Pandoc User's Guide

John MacFarlane


Table of Contents

Using Pandoc
Character encodings
Wrappers
markdown2pdf
hsmarkdown
Command-line options
Templates
Pandoc's markdown vs. standard markdown
Backslash escapes
Subscripts and superscripts
Strikeout
Nested Lists
Ordered Lists
Definition lists
Reference links
Footnotes
Tables
Delimited Code blocks
Images with captions
Title blocks
Markdown in HTML blocks
Header identifiers in HTML
Blank lines before headers and blockquotes
Math
Inline TeX
Producing S5 with Pandoc
Literate Haskell support

Pandoc is a Haskell library for converting from one markup format to another, and a command-line tool that uses this library. It can read markdown and (subsets of) reStructuredText, HTML, and LaTeX; and it can write plain text, markdown, reStructuredText, HTML, LaTeX, ConTeXt, RTF, DocBook XML, OpenDocument XML, ODT, GNU Texinfo, MediaWiki markup, groff man pages, and S5 HTML slide shows. Pandoc's enhanced version of markdown includes syntax for footnotes, tables, flexible ordered lists, definition lists, delimited code blocks, superscript, subscript, strikeout, title blocks, automatic tables of contents, embedded LaTeX math, and markdown inside HTML block elements. (These enhancements can be disabled if a drop-in replacement for Markdown.pl is desired.)

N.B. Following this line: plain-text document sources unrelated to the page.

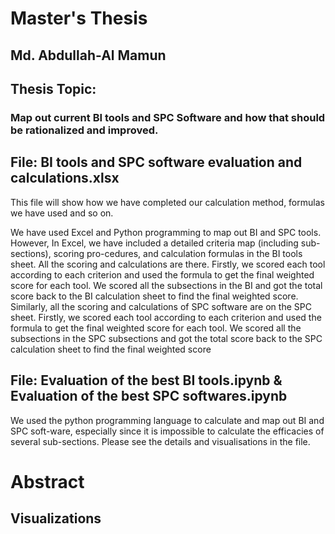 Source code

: # Master's Thesis
## Md. Abdullah-Al Mamun

## Thesis Topic:
### Map out current BI tools and SPC Software and how that should be rationalized and improved.

## File: BI tools and SPC software evaluation and calculations.xlsx
This file will show how we have completed our calculation method, formulas we have used and so on.

We have used Excel and Python programming to map out BI and SPC tools. However, In Excel, we have included a detailed criteria map (including sub-sections), scoring pro-cedures, and calculation formulas in the BI tools sheet. All the scoring and calculations are there. Firstly, we scored each tool according to each criterion and used the formula to get the final weighted score for each tool. We scored all the subsections in the BI and got the total score back to the BI calculation sheet to find the final weighted score.
Similarly, all the scoring and calculations of SPC software are on the SPC sheet. Firstly, we scored each tool according to each criterion and used the formula to get the final weighted score for each tool. We scored all the subsections in the SPC subsections and got the total score back to the SPC calculation sheet to find the final weighted score 

## File: Evaluation of the best BI tools.ipynb & Evaluation of the best SPC softwares.ipynb

We used the python programming language to calculate and map out BI and SPC soft-ware, especially since it is impossible to calculate the efficacies of several sub-sections. Please see the details and visualisations in the file.

# Abstract

## Visualizations



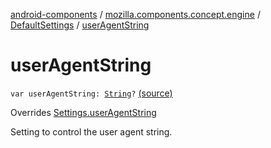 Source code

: [android-components](../../index.md) / [mozilla.components.concept.engine](../index.md) / [DefaultSettings](index.md) / [userAgentString](./user-agent-string.md)

# userAgentString

`var userAgentString: `[`String`](https://kotlinlang.org/api/latest/jvm/stdlib/kotlin/-string/index.html)`?` [(source)](https://github.com/mozilla-mobile/android-components/blob/master/components/concept/engine/src/main/java/mozilla/components/concept/engine/Settings.kt#L140)

Overrides [Settings.userAgentString](../-settings/user-agent-string.md)

Setting to control the user agent string.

In contrast to most existing tools for converting markdown to HTML, which use regex substitutions, Pandoc has a modular design: it consists of a set of readers, which parse text in a given format and produce a native representation of the document, and a set of writers, which convert this native representation into a target format. Thus, adding an input or output format requires only adding a reader or writer.

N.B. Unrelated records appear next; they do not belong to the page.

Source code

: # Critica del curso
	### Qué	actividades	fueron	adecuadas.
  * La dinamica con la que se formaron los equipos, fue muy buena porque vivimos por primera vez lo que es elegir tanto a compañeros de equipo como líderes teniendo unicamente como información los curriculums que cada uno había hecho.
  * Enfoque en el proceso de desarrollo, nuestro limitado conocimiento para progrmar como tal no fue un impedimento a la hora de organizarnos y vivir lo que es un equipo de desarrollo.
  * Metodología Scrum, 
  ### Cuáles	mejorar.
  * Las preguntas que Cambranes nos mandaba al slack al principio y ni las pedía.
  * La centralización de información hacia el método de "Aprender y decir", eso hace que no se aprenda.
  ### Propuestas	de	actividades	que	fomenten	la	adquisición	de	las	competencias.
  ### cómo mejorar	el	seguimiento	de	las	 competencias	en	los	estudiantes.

© 2006–9 John MacFarlane (jgm at berkeley dot edu). Released under the GPL, version 2 or greater. This software carries no warranty of any kind. (See COPYRIGHT for full copyright and warranty notices.) Contributors: Recai Oktaş (build system, debian package, wrapper scripts), Peter Wang (Texinfo writer), Andrea Rossato (OpenDocument writer).

Using Pandoc

If you run pandoc without arguments, it will accept input from stdin. If you run it with file names as arguments, it will take input from those files. By default, pandoc writes its output to stdout.[1] If you want to write to a file, use the -o option:

pandoc -o hello.html hello.txt

Note that you can specify multiple input files on the command line. pandoc will concatenate them all (with blank lines between them) before parsing:

pandoc -s ch1.txt ch2.txt refs.txt > book.html

(The -s option here tells pandoc to produce a standalone HTML file, with a proper header, rather than a fragment. For more details on this and many other command-line options, see below.)

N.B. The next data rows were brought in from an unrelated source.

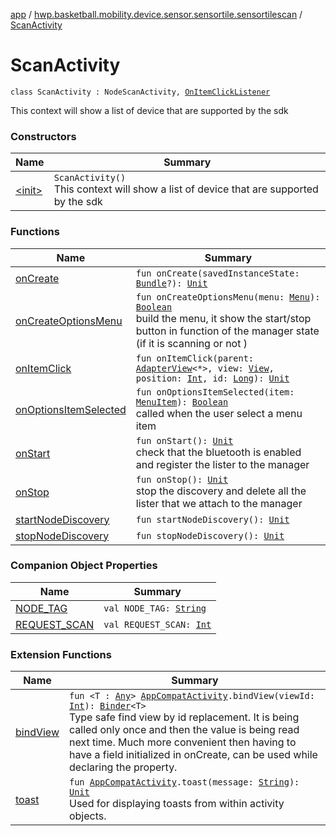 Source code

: [app](../../index.md) / [hwp.basketball.mobility.device.sensor.sensortile.sensortilescan](../index.md) / [ScanActivity](.)

# ScanActivity

`class ScanActivity : NodeScanActivity, `[`OnItemClickListener`](https://developer.android.com/reference/android/widget/AdapterView/OnItemClickListener.html)

This context will show a list of device that are supported by the sdk

### Constructors

| Name | Summary |
|---|---|
| [&lt;init&gt;](-init-.md) | `ScanActivity()`<br>This context will show a list of device that are supported by the sdk |

### Functions

| Name | Summary |
|---|---|
| [onCreate](on-create.md) | `fun onCreate(savedInstanceState: `[`Bundle`](https://developer.android.com/reference/android/os/Bundle.html)`?): `[`Unit`](https://kotlinlang.org/api/latest/jvm/stdlib/kotlin/-unit/index.html) |
| [onCreateOptionsMenu](on-create-options-menu.md) | `fun onCreateOptionsMenu(menu: `[`Menu`](https://developer.android.com/reference/android/view/Menu.html)`): `[`Boolean`](https://kotlinlang.org/api/latest/jvm/stdlib/kotlin/-boolean/index.html)<br>build the menu, it show the start/stop button in function of the manager state (if it is scanning or not ) |
| [onItemClick](on-item-click.md) | `fun onItemClick(parent: `[`AdapterView`](https://developer.android.com/reference/android/widget/AdapterView.html)`<*>, view: `[`View`](https://developer.android.com/reference/android/view/View.html)`, position: `[`Int`](https://kotlinlang.org/api/latest/jvm/stdlib/kotlin/-int/index.html)`, id: `[`Long`](https://kotlinlang.org/api/latest/jvm/stdlib/kotlin/-long/index.html)`): `[`Unit`](https://kotlinlang.org/api/latest/jvm/stdlib/kotlin/-unit/index.html) |
| [onOptionsItemSelected](on-options-item-selected.md) | `fun onOptionsItemSelected(item: `[`MenuItem`](https://developer.android.com/reference/android/view/MenuItem.html)`): `[`Boolean`](https://kotlinlang.org/api/latest/jvm/stdlib/kotlin/-boolean/index.html)<br>called when the user select a menu item |
| [onStart](on-start.md) | `fun onStart(): `[`Unit`](https://kotlinlang.org/api/latest/jvm/stdlib/kotlin/-unit/index.html)<br>check that the bluetooth is enabled and register the lister to the manager |
| [onStop](on-stop.md) | `fun onStop(): `[`Unit`](https://kotlinlang.org/api/latest/jvm/stdlib/kotlin/-unit/index.html)<br>stop the discovery and delete all the lister that we attach to the manager |
| [startNodeDiscovery](start-node-discovery.md) | `fun startNodeDiscovery(): `[`Unit`](https://kotlinlang.org/api/latest/jvm/stdlib/kotlin/-unit/index.html) |
| [stopNodeDiscovery](stop-node-discovery.md) | `fun stopNodeDiscovery(): `[`Unit`](https://kotlinlang.org/api/latest/jvm/stdlib/kotlin/-unit/index.html) |

### Companion Object Properties

| Name | Summary |
|---|---|
| [NODE_TAG](-n-o-d-e_-t-a-g.md) | `val NODE_TAG: `[`String`](https://kotlinlang.org/api/latest/jvm/stdlib/kotlin/-string/index.html) |
| [REQUEST_SCAN](-r-e-q-u-e-s-t_-s-c-a-n.md) | `val REQUEST_SCAN: `[`Int`](https://kotlinlang.org/api/latest/jvm/stdlib/kotlin/-int/index.html) |

### Extension Functions

| Name | Summary |
|---|---|
| [bindView](../../hwp.basketball.mobility.util/android.support.v7.app.-app-compat-activity/bind-view.md) | `fun <T : `[`Any`](https://kotlinlang.org/api/latest/jvm/stdlib/kotlin/-any/index.html)`> `[`AppCompatActivity`](https://developer.android.com/reference/android/support/v7/app/AppCompatActivity.html)`.bindView(viewId: `[`Int`](https://kotlinlang.org/api/latest/jvm/stdlib/kotlin/-int/index.html)`): `[`Binder`](../../hwp.basketball.mobility.util/-binder/index.md)`<T>`<br>Type safe find view by id replacement. It is being called only once and then the value is being read next time. Much more convenient then having to have a field initialized in onCreate, can be used while declaring the property. |
| [toast](../../hwp.basketball.mobility.util/android.support.v7.app.-app-compat-activity/toast.md) | `fun `[`AppCompatActivity`](https://developer.android.com/reference/android/support/v7/app/AppCompatActivity.html)`.toast(message: `[`String`](https://kotlinlang.org/api/latest/jvm/stdlib/kotlin/-string/index.html)`): `[`Unit`](https://kotlinlang.org/api/latest/jvm/stdlib/kotlin/-unit/index.html)<br>Used for displaying toasts from within activity objects. |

Instead of a filename, you can specify an absolute URI. In this case pandoc will attempt to download the content via HTTP:

pandoc -f html -t markdown http://www.fsf.org

The format of the input and output can be specified explicitly using command-line options. The input format can be specified using the -r/--read or -f/--from options, the output format using the -w/--write or -t/--to options. Thus, to convert hello.txt from markdown to LaTeX, you could type:

pandoc -f markdown -t latex hello.txt

To convert hello.html from html to markdown:

pandoc -f html -t markdown hello.html

Supported output formats include markdown, latex, context (ConTeXt), html, rtf (rich text format), rst (reStructuredText), docbook (DocBook XML), opendocument (OpenDocument XML), odt (OpenOffice text document), texinfo, (GNU Texinfo), mediawiki (MediaWiki markup), man (groff man), and s5 (which produces an HTML file that acts like powerpoint).

Supported input formats include markdown, html, latex, and rst. Note that the rst reader only parses a subset of reStructuredText syntax. For example, it doesn't handle tables, option lists, or footnotes. But for simple documents it should be adequate. The latex and html readers are also limited in what they can do.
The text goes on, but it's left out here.